3 ways of function caching in Python

If you have a deterministic, expensive-to-calculate function with a limited range of parameters, sometimes it is a good idea to cache this function, i.e. do not recalculate it for the same parameters twice. This can save much calculation time in exchange for a small amount of used memory.

Deterministic functions

Deterministic functions are functions, the results of which are completely defined by the given parameters and solely depend on the given parameters, where the output is entirely determined by the input. In other words, if you provide the same input to a deterministic function multiple times, you will always get the same result. There is no randomness or variability involved in the output.

Libraries


import timeit
from functools import lru_cache
import diskcache

Our own cache

Pros of our own cache

Full control and full flexibility of an algorithm. Opportunity to store it (as a pickle) on the disk and use it between different program calls.

Cons of our own cache

The extra algorithm needs to be written, tested and looked after during the logic of the code. It's not the fastest implementation.

Code for our own cache

The idea is very simple and straightforward. We create a dictionary, where keys will be tuples with function parameters, and value - the result of the function calculation. For the function, we will make a wrap, which will check the presence of these parameters in the cache dictionary and respond respectively.


cache4func = {}
def func1(a, b):
    res = 0
    for i in range(10_000_000):
        res += (a**b)**(1/b)
    return res
def func_cache(a, b):
    if(a, b) not in cache4func:
        res = cache4func[(a, b)] = func1(a, b)
        return res
    else:
        return cache4func[(a, b)]

In this code, func_cache is a function wrap, which checks for the presence of the cache and then either returns value from the cache or calls for the function.


val = (3,4)
print(f"Time for {val}: {timeit.timeit(lambda: func_cache(*val), number=1)}sec")
val = (3,6)
print(f"Time for {val}: {timeit.timeit(lambda: func_cache(*val), number=1)}sec")
val = (3,4)
print(f"Time for {val}: {timeit.timeit(lambda: func_cache(*val), number=1000)}sec")
#Time for (3, 4): 16.08006967289839sec
#Time for (3, 6): 14.821766839013435sec
#Time for (3, 4): 0.0000005525050219148397sec

You can see the acceleration of the third call caused by the caching of the parameters.

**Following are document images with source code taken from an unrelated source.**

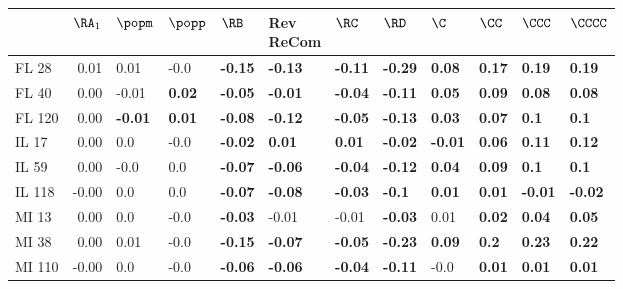 \begin{tabular}{lrllllllllll}
\toprule
{} &  $\RA_1$ &         $\popm$ &        $\popp$ &           $\RB$ & \makecell{Rev \\ ReCom} &           $\RC$ &           $\RD$ &            $\C$ &          $\CC$ &          $\CCC$ &         $\CCCC$ \\
\midrule
FL 28   &     0.01 &            0.01 &           -0.0 &  \textbf{-0.15} &          \textbf{-0.13} &  \textbf{-0.11} &  \textbf{-0.29} &   \textbf{0.08} &  \textbf{0.17} &   \textbf{0.19} &   \textbf{0.19} \\
FL 40   &     0.00 &           -0.01 &  \textbf{0.02} &  \textbf{-0.05} &          \textbf{-0.01} &  \textbf{-0.04} &  \textbf{-0.11} &   \textbf{0.05} &  \textbf{0.09} &   \textbf{0.08} &   \textbf{0.08} \\
FL 120  &     0.00 &  \textbf{-0.01} &  \textbf{0.01} &  \textbf{-0.08} &          \textbf{-0.12} &  \textbf{-0.05} &  \textbf{-0.13} &   \textbf{0.03} &  \textbf{0.07} &    \textbf{0.1} &    \textbf{0.1} \\
IL 17   &     0.00 &             0.0 &           -0.0 &  \textbf{-0.02} &           \textbf{0.01} &   \textbf{0.01} &  \textbf{-0.02} &  \textbf{-0.01} &  \textbf{0.06} &   \textbf{0.11} &   \textbf{0.12} \\
IL 59   &     0.00 &            -0.0 &            0.0 &  \textbf{-0.07} &          \textbf{-0.06} &  \textbf{-0.04} &  \textbf{-0.12} &   \textbf{0.04} &  \textbf{0.09} &    \textbf{0.1} &    \textbf{0.1} \\
IL 118  &    -0.00 &             0.0 &            0.0 &  \textbf{-0.07} &          \textbf{-0.08} &  \textbf{-0.03} &   \textbf{-0.1} &   \textbf{0.01} &  \textbf{0.01} &  \textbf{-0.01} &  \textbf{-0.02} \\
MI 13   &     0.00 &             0.0 &           -0.0 &  \textbf{-0.03} &                   -0.01 &           -0.01 &  \textbf{-0.03} &            0.01 &  \textbf{0.02} &   \textbf{0.04} &   \textbf{0.05} \\
MI 38   &     0.00 &            0.01 &           -0.0 &  \textbf{-0.15} &          \textbf{-0.07} &  \textbf{-0.05} &  \textbf{-0.23} &   \textbf{0.09} &   \textbf{0.2} &   \textbf{0.23} &   \textbf{0.22} \\
MI 110  &    -0.00 &             0.0 &           -0.0 &  \textbf{-0.06} &          \textbf{-0.06} &  \textbf{-0.04} &  \textbf{-0.11} &            -0.0 &  \textbf{0.01} &   \textbf{0.01} &   \textbf{0.01} \\

\end{tabular}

If you call this block again (in Jupyter for example) all lines will be executed the same fast and for real comparison, I will call the cached version 1000 times (number=1000).

Python memory cache lru_cache

Pros of memory cache lru_cache

Maximal possible performance. The usage of this cache does not require any coding attention - it is straightforward. Decorators are extremely simple and robust for usage.

Cons of memory cache lru_cache

Not much control over this cache, so you can't save it on the disk for future use, or check or modify some values. You can only control its size.

Usage of memory cache lru_cache

To use the lru_cache decorator, it is necessary to import the relative library and call this decorator in front of the function to be cached.


from functools import lru_cache
@lru_cache(maxsize=None)
def func2(a, b):
    res = 0
    for i in range(10_000_000):
        res += (a**b)**(1/b)
    return res

The only parameter that needs to be modified - maxsize - the maximal size of the cache, how many last calls to store.

Now to use func2 we just need to call it without any extra manipulations, the decorator will do the job automatically.

Measurement reveals, that this decorator works 1.5-3 times faster than our dictionary-based cache.

Python diskcache

Pros of diskcache

Simplicity of usage. This decorator again does not require any complicated coding. Simple and robust - don't forget to mention it, and Python will take care of everything. Data will be stored on the disk drive, so they will be available between function calls.

Cons of diskcache

Disk operations are slow in comparison with memory caching. Also needs to be checked that the disk cache will not be interfered with other codes.

Usage of diskcache

As with all decorators, this decorator is simple to use as well. But before the first usage, it is necessary to declare the directory for the cache storage, and then declare the decorator in front of the function to be cached.


disk_cache = diskcache.Cache("./mycache")
@disk_cache.memoize()
def func3(a, b):
    res = 0
    for i in range(10_000_000):
        res += (a**b)**(1/b)
    return res

The second call of the code will read the cache from the disk, which is very useful for very expensive functions. But on average, the reading from the disk is 100-1000 slower than the memory cache, which in most cases is not principally crucial.

The final choice of the caching system for deterministic functions is related to the nature of the task and should be done for each problem individually.